### [EXTRACTED INFORMATION]
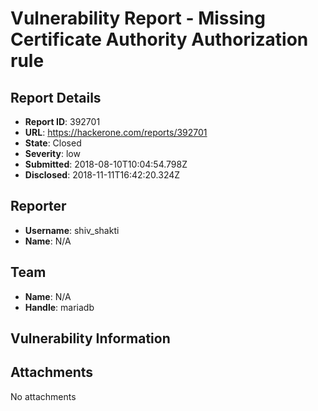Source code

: # Vulnerability Report - Missing Certificate Authority Authorization rule

## Report Details
- **Report ID**: 392701
- **URL**: https://hackerone.com/reports/392701
- **State**: Closed
- **Severity**: low
- **Submitted**: 2018-08-10T10:04:54.798Z
- **Disclosed**: 2018-11-11T16:42:20.324Z

## Reporter
- **Username**: shiv_shakti
- **Name**: N/A

## Team
- **Name**: N/A
- **Handle**: mariadb

## Vulnerability Information


## Attachments
No attachments
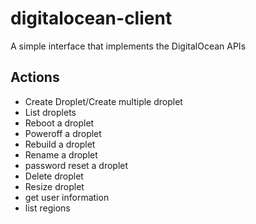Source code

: # digitalocean-client
A simple interface that implements the DigitalOcean APIs

## Actions
- Create Droplet/Create multiple droplet
- List droplets
- Reboot a droplet
- Poweroff a droplet
- Rebuild a droplet
- Rename a droplet
- password reset a droplet
- Delete droplet
- Resize droplet
- get user information
- list regions

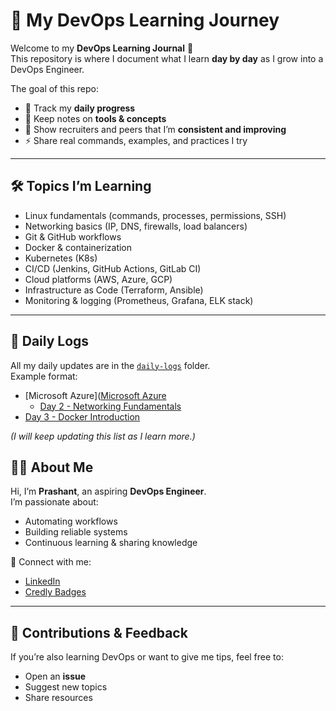 # 📘 My DevOps Learning Journey

Welcome to my **DevOps Learning Journal** 🚀  
This repository is where I document what I learn **day by day** as I grow into a DevOps Engineer.  

The goal of this repo:  
- 📅 Track my **daily progress**  
- 📖 Keep notes on **tools & concepts**  
- 🔎 Show recruiters and peers that I’m **consistent and improving**  
- ⚡ Share real commands, examples, and practices I try  

---

## 🛠️ Topics I’m Learning
- Linux fundamentals (commands, processes, permissions, SSH)  
- Networking basics (IP, DNS, firewalls, load balancers)  
- Git & GitHub workflows  
- Docker & containerization  
- Kubernetes (K8s)  
- CI/CD (Jenkins, GitHub Actions, GitLab CI)  
- Cloud platforms (AWS, Azure, GCP)  
- Infrastructure as Code (Terraform, Ansible)  
- Monitoring & logging (Prometheus, Grafana, ELK stack)  

---

## 📅 Daily Logs
All my daily updates are in the [`daily-logs`](./daily-logs) folder.  
Example format:

- [Microsoft Azure]([Microsoft Azure](./daily-logs/azure)
  - [Day 2 - Networking Fundamentals](./daily-logs/2025-09-14.md)  
- [Day 3 - Docker Introduction](./daily-logs/2025-09-15.md)  

*(I will keep updating this list as I learn more.)*  


## 👨‍💻 About Me
Hi, I’m **Prashant**, an aspiring **DevOps Engineer**.  
I’m passionate about:  
- Automating workflows  
- Building reliable systems  
- Continuous learning & sharing knowledge  

🔗 Connect with me:  
- [LinkedIn](https://www.linkedin.com/in/prashant-patel-413074259)  
- [Credly Badges](https://www.credly.com/users/prashant-patel.1bc2e2aa/badges#credly)  

---

## 🤝 Contributions & Feedback
If you’re also learning DevOps or want to give me tips, feel free to:  
- Open an **issue**  
- Suggest new topics  
- Share resources  
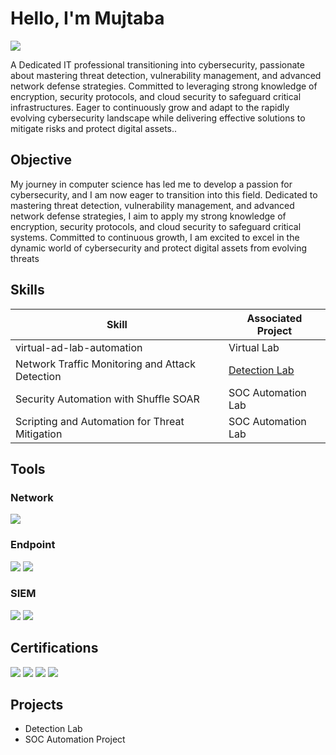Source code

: # Hello, I'm Mujtaba
<a href="https://linkedin.com"><img src="https://img.shields.io/badge/-LinkedIn-0072b1?&style=for-the-badge&logo=linkedin&logoColor=white" /></a>


A Dedicated IT professional transitioning into cybersecurity, passionate about mastering threat detection, vulnerability management, and advanced network defense strategies. Committed to leveraging strong knowledge of encryption,
security protocols, and cloud security to safeguard critical infrastructures. Eager to continuously grow and adapt to the rapidly evolving cybersecurity landscape while delivering effective solutions to mitigate risks and protect digital assets..

## Objective

My journey in computer science has led me to develop a passion for cybersecurity, and I am now eager to transition into this field. Dedicated to mastering threat detection, vulnerability management, and advanced network defense strategies,
I aim to apply my strong knowledge of encryption, security protocols, and cloud security to safeguard critical systems. Committed to continuous growth, I am excited to excel in the dynamic world of cybersecurity and protect digital assets 
from evolving threats

## Skills


| Skill                                         | Associated Project         |
|-----------------------------------------------|----------------------------|
| virtual-ad-lab-automation          | <a>Virtual Lab</a>|
| Network Traffic Monitoring and Attack Detection | <a href="https://google.com">Detection Lab</a>|
| Security Automation with Shuffle SOAR         | SOC Automation Lab|
| Scripting and Automation for Threat Mitigation | SOC Automation Lab|

## Tools


### Network
<div>
    <img src="https://img.shields.io/badge/-Wireshark-1679A7?&style=for-the-badge&logo=Wireshark&logoColor=white" />
  
</div>

### Endpoint
<div>
    <img src="https://img.shields.io/badge/-Microsoft_Defender_for_Endpoint-00A4EF?&style=for-the-badge&logo=Microsoft&logoColor=white" />
    <img src="https://img.shields.io/badge/-Velociraptor-4B275F?&style=for-the-badge&logo=Velociraptor&logoColor=white" />
</div>

### SIEM
<div>
    <img src="https://img.shields.io/badge/-Microsoft_Sentinel-0078D4?&style=for-the-badge&logo=Microsoft&logoColor=white" />
    <img src="https://img.shields.io/badge/-Splunk-000000?&style=for-the-badge&logo=Splunk&logoColor=white" />
</div>

## Certifications
<div>
<img src="https://img.shields.io/badge/-Security%2B-FF0000?&style=for-the-badge&logo=CompTIA&logoColor=white" />
<img src="https://img.shields.io/badge/-Network%2B-007ACC?&style=for-the-badge&logo=CompTIA&logoColor=white" />
<img src="https://img.shields.io/badge/-Azure%20900-0078D4?&style=for-the-badge&logo=Microsoft%20Azure&logoColor=white" />
<a href="https://cp.certmetrics.com/amazon/en/public/verify/credential/22e46cd8fc964aa3a49e5d1225d9afec" target="_blank">
    <img src="https://img.shields.io/badge/-AWS%20Solutions%20Architect%20SAA--C03-232F3E?&style=for-the-badge&logo=Amazon%20AWS&logoColor=white" />
</a>


</div>

## Projects
- Detection Lab
- SOC Automation Project
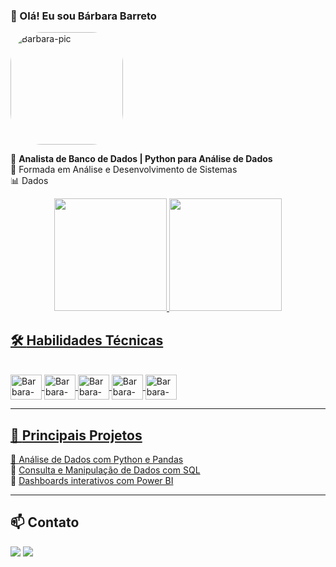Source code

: ### 👋 Olá! Eu sou Bárbara Barreto    
<img src="https://i.picasion.com/pic92/0f2890a056db3ac0f32b766a6362bd2d.gif" 
       alt="Barbara-pic" 
       width="180" 
       style="border-radius: 50px;">
</div>

💾 **Analista de Banco de Dados | Python para Análise de Dados**  
📘 Formada em Análise e Desenvolvimento de Sistemas  
📊 Dados   

<div align="center">
  <a href="https://github.com/BarbaraBarreto">
  <img height="180em" src="https://github-readme-stats.vercel.app/api?username=BarbaraBarreto&show_icons=true&theme=react&include_all_commits=true&count_private=true"/>
  <img height="180em" src="https://github-readme-stats.vercel.app/api/top-langs/?username=BarbaraBarreto&layout=compact&langs_count=7&theme=react"/>
</div>

## 🛠️ **Habilidades Técnicas**
<div style="display: inline_block"><br>
  <img align="center" alt="Barbara-Python" height="40" width="50" src="https://cdn.jsdelivr.net/gh/devicons/devicon/icons/python/python-original.svg">
  <img align="center" alt="Barbara-SQL" height="40" width="50" src="https://cdn.jsdelivr.net/gh/devicons/devicon/icons/mysql/mysql-original-wordmark.svg">
  <img align="center" alt="Barbara-PostgreSQL" height="40" width="50" src="https://cdn.jsdelivr.net/gh/devicons/devicon/icons/postgresql/postgresql-original-wordmark.svg">
  <img align="center" alt="Barbara-Pandas" height="40" width="50" src="https://cdn.jsdelivr.net/gh/devicons/devicon/icons/pandas/pandas-original-wordmark.svg">
  <img align="center" alt="Barbara-PowerBI" height="40" width="50" src="https://upload.wikimedia.org/wikipedia/commons/c/cf/New_Power_BI_Logo.svg">
<div align="right">
</div>

---

## 📌 **Principais Projetos**
🔹 [Análise de Dados com Python e Pandas](https://github.com/BarbaraBarreto/projeto1)  
🔹 [Consulta e Manipulação de Dados com SQL](https://github.com/BarbaraBarreto/projeto2)  
🔹 [Dashboards interativos com Power BI](https://github.com/BarbaraBarreto/projeto3)  

---

## 📫 **Contato**
<div> 
  <a href = "mailto:bbarretobarros@gmail.com"><img src="https://img.shields.io/badge/-Gmail-%23333?style=for-the-badge&logo=gmail&logoColor=white" target="_blank"></a>
  <a href="https://www.linkedin.com/in/barbara-barreto-725312185/" target="_blank"><img src="https://img.shields.io/badge/-LinkedIn-%230077B5?style=for-the-badge&logo=linkedin&logoColor=white" target="_blank"></a> 
</div>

### [PROBLEM REQUIREMENTS]
Starting at the first line of the data, set down each line exactly until you have copied the line with "- **Severity**: low", but leave the pictures out.

### [REPLY TO THE TASK]
Source code

: # Vulnerability Report - Missing Certificate Authority Authorization rule

## Report Details
- **Report ID**: 392701
- **URL**: https://hackerone.com/reports/392701
- **State**: Closed
- **Severity**: low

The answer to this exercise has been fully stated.